Nous sommes à la fin des années 1950.
Un vieil illusionniste est au crépuscule de sa carrière. Il continue de se produire seul en scène, avec ses tours de magie traditionnels – tours de cartes, blanches colombes et lapin hargneux sortant du chapeau – mais il se rend compte que l’âge d’or du music-hall est révolu et que ses collègues acrobates, jongleurs, ventriloques et lui sont une espèce d’artiste en voie d’extinction… Les spectateurs délaissent en effet l’ambiance feutrée des cabarets pour celle, surchauffée, des salles de concert rock, cette musique venue d’outre-Atlantique qui attire une jeunesse en mal de sensations fortes…
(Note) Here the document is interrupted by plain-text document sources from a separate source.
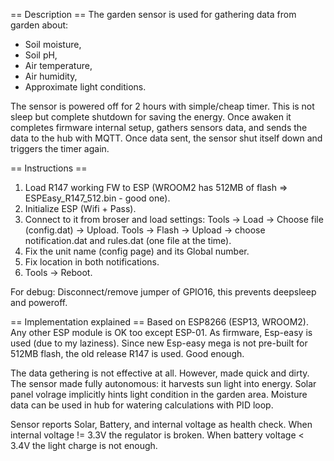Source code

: == Description ==
The garden sensor is used for gathering data from garden about:
- Soil moisture,
- Soil pH,
- Air temperature,
- Air humidity,
- Approximate light conditions.

The sensor is powered off for 2 hours with simple/cheap timer. This is not sleep but complete shutdown for saving the energy.
Once awaken it completes firmware internal setup, gathers sensors data, and sends the data to the hub with MQTT.
Once data sent, the sensor shut itself down and triggers the timer again.


== Instructions ==
1. Load R147 working FW to ESP (WROOM2 has 512MB of flash => ESPEasy_R147_512.bin - good one).
2. Initialize ESP (Wifi + Pass).
3. Connect to it from broser and load settings:
Tools -> Load -> Choose file (config.dat) -> Upload.
Tools -> Flash -> Upload -> choose notification.dat and rules.dat (one file at the time).
4. Fix the unit name (config page) and its Global number.
5. Fix location in both notifications.
6. Tools -> Reboot.

For debug:
Disconnect/remove jumper of GPIO16, this prevents deepsleep and poweroff.


== Implementation explained ==
Based on ESP8266 (ESP13, WROOM2). Any other ESP module is OK too except ESP-01.
As firmware, Esp-easy is used (due to my laziness). Since new Esp-easy mega is not pre-built for 512MB flash, the old release R147 is used. Good enough.

The data gethering is not effective at all. However, made quick and dirty.
The sensor made fully autonomous: it harvests sun light into energy.
Solar panel volrage implicitly hints light condition in the garden area.
Moisture data can be used in hub for watering calculations with PID loop.

Sensor reports Solar, Battery, and internal voltage as health check.
When internal voltage != 3.3V the regulator is broken.
When battery voltage < 3.4V the light charge is not enough.
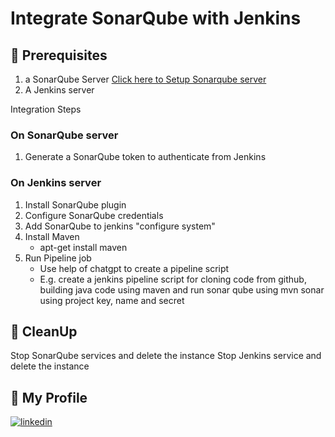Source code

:# Integrate SonarQube with Jenkins 

## 🧰 Prerequisites
1. a SonarQube Server [Click here to Setup Sonarqube server](https://github.com/HandsOnDevOpsTraining/docker-and-sonarqube-installation-in-aws)
2. A Jenkins server 


Integration Steps 

### On SonarQube server 

1. Generate a SonarQube token to authenticate from Jenkins

### On Jenkins server 

1. Install SonarQube plugin
2. Configure SonarQube credentials 
3. Add SonarQube to jenkins "configure system" 
4. Install Maven 
   - apt-get install maven
5. Run Pipeline job 
   - Use help of chatgpt to create a pipeline script
   - E.g. create a jenkins pipeline script for cloning code from github, building java code using maven and run sonar qube using mvn sonar using project key, name and secret

## 🧹 CleanUp  

   Stop SonarQube services and delete the instance
   Stop Jenkins service and delete the instance 

   
## 🔗 My Profile
[![linkedin](https://img.shields.io/badge/linkedin-0A66C2?style=for-the-badge&logo=linkedin&logoColor=white)](https://www.linkedin.com/in/madan-lanka-0368a9b)
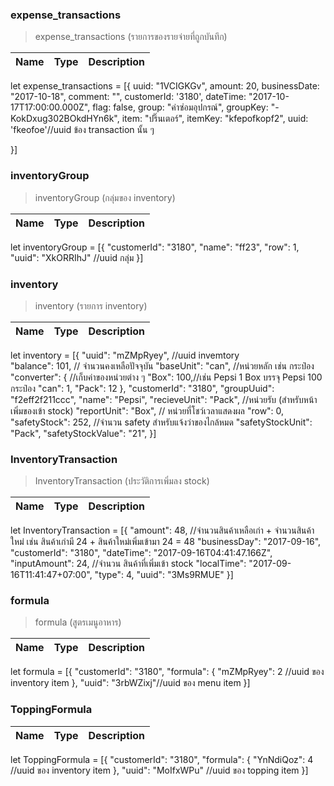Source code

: ### expense_transactions
>expense_transactions (รายการของรายจ่ายที่ถูกบันทึก)

| Name | Type | Description
| ----|----|-----------  
let expense_transactions = [{
    uuid: "1VCIGKGv",
    amount: 20,
    businessDate: "2017-10-18",
    comment: "",
    customerId: '3180',
    dateTime: "2017-10-17T17:00:00.000Z",
    flag: false,
    group: "ค่าซ่อมอุปกรณ์",
    groupKey: "-KokDxug302BOkdHYn6k",
    item: "ปริ๊นเตอร์",
    itemKey: "kfepofkopf2",
    uuid: 'fkeofoe'//uuid ข้อง transaction นั้น ๆ

}]

### inventoryGroup
>inventoryGroup (กลุ่มของ inventory)

| Name | Type | Description
| ----|----|-----------  
let inventoryGroup = [{
    "customerId": "3180",
    "name": "ff23",
    "row": 1,
    "uuid": "XkORRIhJ" //uuid กลุ่ม
}]

### inventory
>inventory (รายการ inventory)

| Name | Type | Description
| ----|----|-----------  
let inventory = [{
    "uuid": "mZMpRyey", //uuid invemtory    
    "balance": 101, // จำนวนคงเหลือปัจจุบัน
    "baseUnit": "can",  //หน่วยหลัก เช่น กระป๋อง
    "converter": { //เก็บค่าของหน่วยต่าง ๆ
        "Box": 100,//เช่น Pepsi 1 Box บรรจุ Pepsi 100 กระป๋อง
        "can": 1,
        "Pack": 12
    },
    "customerId": "3180",
    "groupUuid": "f2eff2f211ccc",
    "name": "Pepsi",
    "recieveUnit": "Pack", //หน่วยรับ (สำหรับหน้า เพิ่มของเข้า stock)
    "reportUnit": "Box", // หน่วยที่โชว์เวลาแสดงผล
    "row": 0,
    "safetyStock": 252, //จำนวน safety สำหรับแจ้งว่าของไกล้หมด
    "safetyStockUnit": "Pack",
    "safetyStockValue": "21",
}]

### InventoryTransaction
>InventoryTransaction (ประวัติการเพิ่มลง stock)

| Name | Type | Description
| ----|----|-----------  
let InventoryTransaction = [{
    "amount": 48, //จำนวนสินค้าเหลือเก่า + จำนวนสินค้าใหม่ เช่น สินค้าเก่ามี 24 + สินค้าใหม่เพิ่มเข้ามา 24 = 48
    "businessDay": "2017-09-16",
    "customerId": "3180",
    "dateTime": "2017-09-16T04:41:47.166Z",
    "inputAmount": 24, //จำนวน สินค้าที่เพิ่มเข้า stock
    "localTime": "2017-09-16T11:41:47+07:00",
    "type": 4,
    "uuid": "3Ms9RMUE"
}]

### formula
>formula (สูตรเมนูอาหาร)

| Name | Type | Description
| ----|----|-----------  
let formula = [{
    "customerId": "3180",
    "formula": {
        "mZMpRyey": 2 //uuid ของ inventory item
    },
    "uuid": "3rbWZixj"//uuid ของ menu item
}]

### ToppingFormula
| Name | Type | Description
| ----|----|-----------  
let ToppingFormula = [{
    "customerId": "3180",
    "formula": {
        "YnNdiQoz": 4 //uuid ของ inventory item
    },
    "uuid": "MoIfxWPu" //uuid ของ topping item
}]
Les propositions de contrats se faisant de plus en plus rares, il est contraint de quitter les grandes salles parisiennes et de partir tenter sa chance à Londres.
Mais la situation est évidemment la même au Royaume-Uni, où ses numéros éculés ne font plus le poids face aux gesticulation des vedettes du rock’n roll…
Il se résigne alors à effectuer une tournée loin de l’agitation des grandes villes, dans des petits théâtres ou des bars.
C’est ainsi qu’il se retrouve dans un petit pub écossais. Il y rencontre Alice, une jeune femme de chambre innocente et naïve, persuadée qu’il a réellement des pouvoirs magiques… Quand il quitte le village, elle décide de partir avec lui.
Ils nouent de curieux rapports, entre une simili vie de couple et une sorte de relation affectueuse père-fille. Elle s’occupe du foyer, lui redonne confiance en lui en croyant dur comme fer à ses dons de magicien. Il se démène pour gagner de quoi la gâter…
Mais tout a une fin…
Cette belle histoire, drôle, poétique et bouleversante, a bien failli ne jamais être portée à l’écran. Il s’agit en effet d’un scénario (1) que Jacques Tati a ébauché à la fin des années 1950, mis de côté suite à l’élaboration Playtime, et finalement définitivement abandonné par le cinéaste, qui se jugeait trop vieux pour le rôle…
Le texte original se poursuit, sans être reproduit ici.